Goal of the exercise: Copy the following data exactly and drop the pictures.

Source texts of formatted documents
>>>
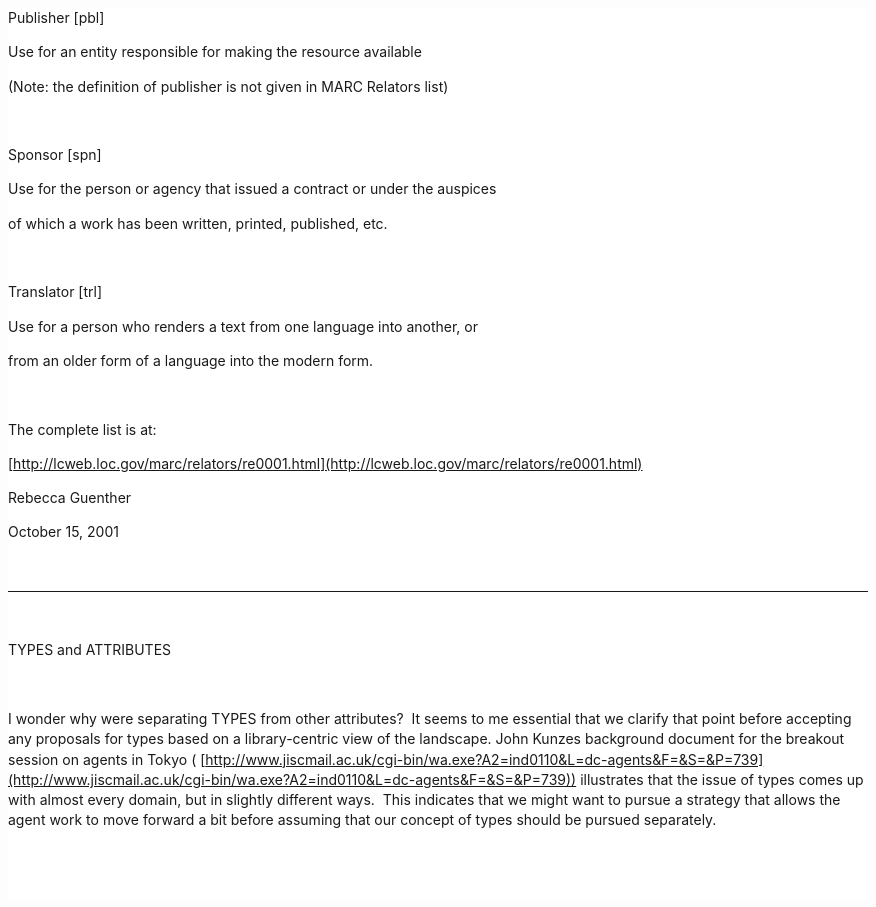 Publisher [pbl]

Use for an entity responsible for making the resource available

(Note: the definition of publisher is not given in MARC Relators list)

&nbsp;

Sponsor [spn]

Use for the person or agency that issued a contract or under the auspices

of which a work has been written, printed, published, etc.

&nbsp;

Translator [trl]

Use for a person who renders a text from one language into another, or

from an older form of a language into the modern form.

&nbsp;

The complete list is at:

[http://lcweb.loc.gov/marc/relators/re0001.html](http://lcweb.loc.gov/marc/relators/re0001.html)

Rebecca Guenther

October 15, 2001

&nbsp;

-------------------------------------------------------------------------------

&nbsp;

TYPES and ATTRIBUTES

&nbsp;

I wonder why were separating TYPES from other attributes?&nbsp; It seems to me essential that we clarify that point before accepting any proposals for types based on a library-centric view of the landscape.&nbsp;John Kunzes background document for the breakout session on agents in Tokyo ( [http://www.jiscmail.ac.uk/cgi-bin/wa.exe?A2=ind0110&L=dc-agents&F=&S=&P=739](http://www.jiscmail.ac.uk/cgi-bin/wa.exe?A2=ind0110&L=dc-agents&F=&S=&P=739)) illustrates that the issue of types comes up with almost every domain, but in slightly different ways.&nbsp; This indicates that we might want to pursue a strategy that allows the agent work to move forward a bit before assuming that our concept of types should be pursued separately.

&nbsp;

&nbsp;

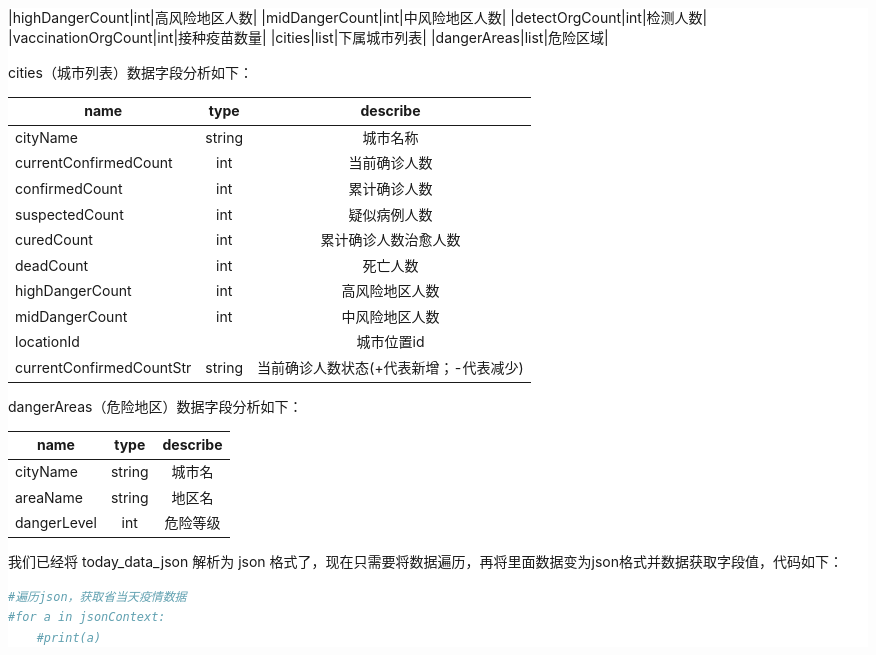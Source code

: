 |highDangerCount|int|高风险地区人数|
|midDangerCount|int|中风险地区人数|
|detectOrgCount|int|检测人数|
|vaccinationOrgCount|int|接种疫苗数量|
|cities|list|下属城市列表|
|dangerAreas|list|危险区域|


cities（城市列表）数据字段分析如下：

|name|type|describe|
| ------ | :-------: | :-------: |
|cityName|string|城市名称|
|currentConfirmedCount| int|当前确诊人数|
|confirmedCount| int|累计确诊人数|
|suspectedCount|int |疑似病例人数|
|curedCount| int|累计确诊人数治愈人数|
|deadCount| int|死亡人数|
|highDangerCount|int |高风险地区人数|
|midDangerCount| int|中风险地区人数|
|locationId| |城市位置id|
|currentConfirmedCountStr|string|当前确诊人数状态(+代表新增；-代表减少)|



dangerAreas（危险地区）数据字段分析如下：

|name|type|describe|
| ------ | :-------: | :-------: |
|cityName|string|城市名 |
|areaName|string|地区名|
|dangerLevel|int|危险等级|





我们已经将 today_data_json 解析为 json 格式了，现在只需要将数据遍历，再将里面数据变为json格式并数据获取字段值，代码如下：



```python
#遍历json，获取省当天疫情数据
#for a in jsonContext:
    #print(a)
```
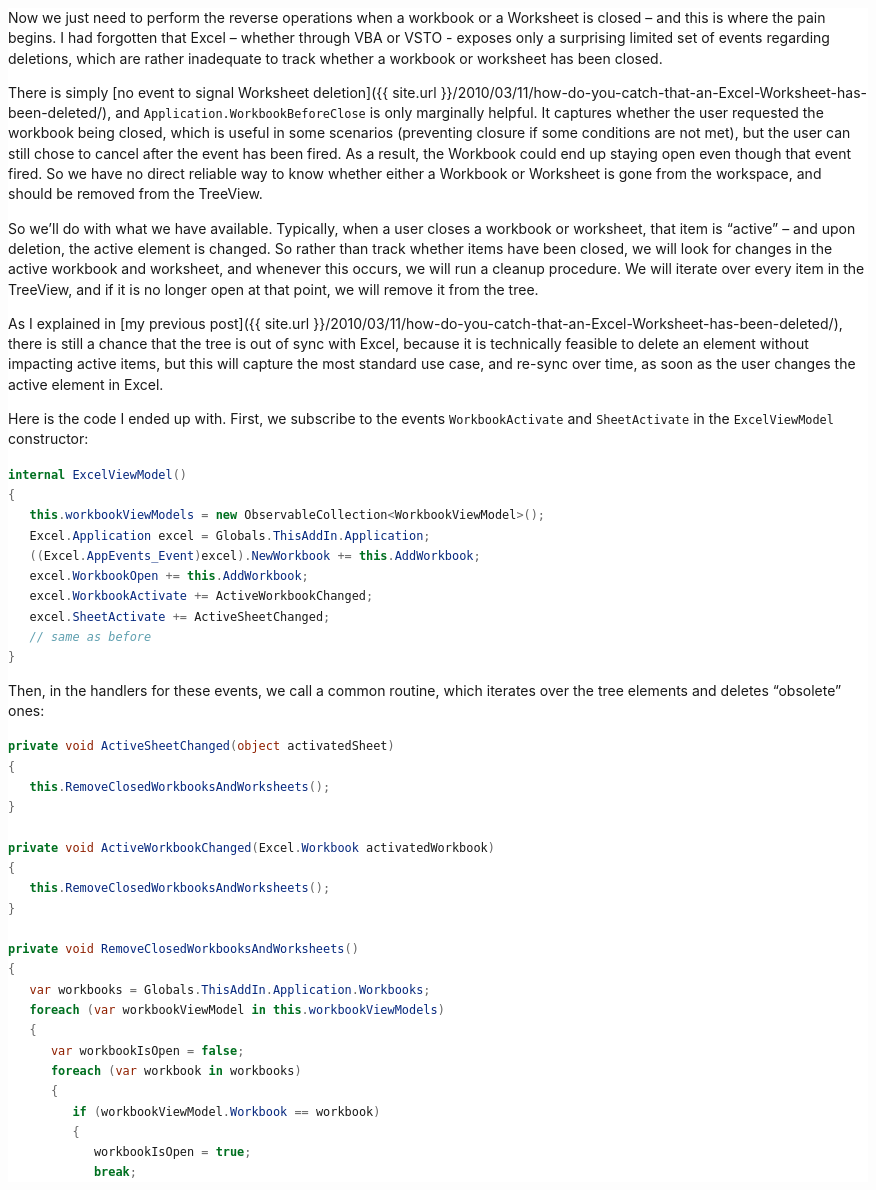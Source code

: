 Now we just need to perform the reverse operations when a workbook or a Worksheet is closed – and this is where the pain begins. I had forgotten that Excel – whether through VBA or VSTO - exposes only a surprising limited set of events regarding deletions, which are rather inadequate to track whether a workbook or worksheet has been closed.

There is simply [no event to signal Worksheet deletion]({{ site.url }}/2010/03/11/how-do-you-catch-that-an-Excel-Worksheet-has-been-deleted/), and `Application.WorkbookBeforeClose` is only marginally helpful. It captures whether the user requested the workbook being closed, which is useful in some scenarios (preventing closure if some conditions are not met), but the user can still chose to cancel after the event has been fired. As a result, the Workbook could end up staying open even though that event fired. So we have no direct reliable way to know whether either a Workbook or Worksheet is gone from the workspace, and should be removed from the TreeView.

So we’ll do with what we have available. Typically, when a user closes a workbook or worksheet, that item is “active” – and upon deletion, the active element is changed. So rather than track whether items have been closed, we will look for changes in the active workbook and worksheet, and whenever this occurs, we will run a cleanup procedure. We will iterate over every item in the TreeView, and if it is no longer open at that point, we will remove it from the tree. 

As I explained in [my previous post]({{ site.url }}/2010/03/11/how-do-you-catch-that-an-Excel-Worksheet-has-been-deleted/), there is still a chance that the tree is out of sync with Excel, because it is technically feasible to delete an element without impacting active items, but this will capture the most standard use case, and re-sync over time, as soon as the user changes the active element in Excel.

Here is the code I ended up with. First, we subscribe to the events `WorkbookActivate` and `SheetActivate` in the `ExcelViewModel` constructor:

``` csharp
internal ExcelViewModel()
{
   this.workbookViewModels = new ObservableCollection<WorkbookViewModel>();
   Excel.Application excel = Globals.ThisAddIn.Application;
   ((Excel.AppEvents_Event)excel).NewWorkbook += this.AddWorkbook;
   excel.WorkbookOpen += this.AddWorkbook;
   excel.WorkbookActivate += ActiveWorkbookChanged;
   excel.SheetActivate += ActiveSheetChanged;
   // same as before
}
``` 

Then, in the handlers for these events, we call a common routine, which iterates over the tree elements and deletes “obsolete” ones:

``` csharp
private void ActiveSheetChanged(object activatedSheet)
{
   this.RemoveClosedWorkbooksAndWorksheets();
}

private void ActiveWorkbookChanged(Excel.Workbook activatedWorkbook)
{
   this.RemoveClosedWorkbooksAndWorksheets();
}

private void RemoveClosedWorkbooksAndWorksheets()
{
   var workbooks = Globals.ThisAddIn.Application.Workbooks;
   foreach (var workbookViewModel in this.workbookViewModels)
   {
      var workbookIsOpen = false;
      foreach (var workbook in workbooks)
      {
         if (workbookViewModel.Workbook == workbook)
         {
            workbookIsOpen = true;
            break;
```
<<<
Solution to the exercise:
 Publisher [pbl]

Use for an entity responsible for making the resource available

(Note: the definition of publisher is not given in MARC Relators list)

&nbsp;

Sponsor [spn]

Use for the person or agency that issued a contract or under the auspices

of which a work has been written, printed, published, etc.

&nbsp;

Translator [trl]

Use for a person who renders a text from one language into another, or

from an older form of a language into the modern form.

&nbsp;

The complete list is at:

[http://lcweb.loc.gov/marc/relators/re0001.html](http://lcweb.loc.gov/marc/relators/re0001.html)

Rebecca Guenther

October 15, 2001

&nbsp;

-------------------------------------------------------------------------------

&nbsp;

TYPES and ATTRIBUTES

&nbsp;

I wonder why were separating TYPES from other attributes?&nbsp; It seems to me essential that we clarify that point before accepting any proposals for types based on a library-centric view of the landscape.&nbsp;John Kunzes background document for the breakout session on agents in Tokyo ( [http://www.jiscmail.ac.uk/cgi-bin/wa.exe?A2=ind0110&L=dc-agents&F=&S=&P=739](http://www.jiscmail.ac.uk/cgi-bin/wa.exe?A2=ind0110&L=dc-agents&F=&S=&P=739)) illustrates that the issue of types comes up with almost every domain, but in slightly different ways.&nbsp; This indicates that we might want to pursue a strategy that allows the agent work to move forward a bit before assuming that our concept of types should be pursued separately.

&nbsp;

&nbsp;

Source code

: |highDangerCount|int|高风险地区人数|
|midDangerCount|int|中风险地区人数|
|detectOrgCount|int|检测人数|
|vaccinationOrgCount|int|接种疫苗数量|
|cities|list|下属城市列表|
|dangerAreas|list|危险区域|


cities（城市列表）数据字段分析如下：

|name|type|describe|
| ------ | :-------: | :-------: |
|cityName|string|城市名称|
|currentConfirmedCount| int|当前确诊人数|
|confirmedCount| int|累计确诊人数|
|suspectedCount|int |疑似病例人数|
|curedCount| int|累计确诊人数治愈人数|
|deadCount| int|死亡人数|
|highDangerCount|int |高风险地区人数|
|midDangerCount| int|中风险地区人数|
|locationId| |城市位置id|
|currentConfirmedCountStr|string|当前确诊人数状态(+代表新增；-代表减少)|



dangerAreas（危险地区）数据字段分析如下：

|name|type|describe|
| ------ | :-------: | :-------: |
|cityName|string|城市名 |
|areaName|string|地区名|
|dangerLevel|int|危险等级|





我们已经将 today_data_json 解析为 json 格式了，现在只需要将数据遍历，再将里面数据变为json格式并数据获取字段值，代码如下：



```python
#遍历json，获取省当天疫情数据
#for a in jsonContext:
    #print(a)
```
Source code

: Now we just need to perform the reverse operations when a workbook or a Worksheet is closed – and this is where the pain begins. I had forgotten that Excel – whether through VBA or VSTO - exposes only a surprising limited set of events regarding deletions, which are rather inadequate to track whether a workbook or worksheet has been closed.

There is simply [no event to signal Worksheet deletion]({{ site.url }}/2010/03/11/how-do-you-catch-that-an-Excel-Worksheet-has-been-deleted/), and `Application.WorkbookBeforeClose` is only marginally helpful. It captures whether the user requested the workbook being closed, which is useful in some scenarios (preventing closure if some conditions are not met), but the user can still chose to cancel after the event has been fired. As a result, the Workbook could end up staying open even though that event fired. So we have no direct reliable way to know whether either a Workbook or Worksheet is gone from the workspace, and should be removed from the TreeView.

So we’ll do with what we have available. Typically, when a user closes a workbook or worksheet, that item is “active” – and upon deletion, the active element is changed. So rather than track whether items have been closed, we will look for changes in the active workbook and worksheet, and whenever this occurs, we will run a cleanup procedure. We will iterate over every item in the TreeView, and if it is no longer open at that point, we will remove it from the tree. 

As I explained in [my previous post]({{ site.url }}/2010/03/11/how-do-you-catch-that-an-Excel-Worksheet-has-been-deleted/), there is still a chance that the tree is out of sync with Excel, because it is technically feasible to delete an element without impacting active items, but this will capture the most standard use case, and re-sync over time, as soon as the user changes the active element in Excel.

Here is the code I ended up with. First, we subscribe to the events `WorkbookActivate` and `SheetActivate` in the `ExcelViewModel` constructor:

``` csharp
internal ExcelViewModel()
{
   this.workbookViewModels = new ObservableCollection<WorkbookViewModel>();
   Excel.Application excel = Globals.ThisAddIn.Application;
   ((Excel.AppEvents_Event)excel).NewWorkbook += this.AddWorkbook;
   excel.WorkbookOpen += this.AddWorkbook;
   excel.WorkbookActivate += ActiveWorkbookChanged;
   excel.SheetActivate += ActiveSheetChanged;
   // same as before
}
``` 

Then, in the handlers for these events, we call a common routine, which iterates over the tree elements and deletes “obsolete” ones:

``` csharp
private void ActiveSheetChanged(object activatedSheet)
{
   this.RemoveClosedWorkbooksAndWorksheets();
}

private void ActiveWorkbookChanged(Excel.Workbook activatedWorkbook)
{
   this.RemoveClosedWorkbooksAndWorksheets();
}

private void RemoveClosedWorkbooksAndWorksheets()
{
   var workbooks = Globals.ThisAddIn.Application.Workbooks;
   foreach (var workbookViewModel in this.workbookViewModels)
   {
      var workbookIsOpen = false;
      foreach (var workbook in workbooks)
      {
         if (workbookViewModel.Workbook == workbook)
         {
            workbookIsOpen = true;
            break;
```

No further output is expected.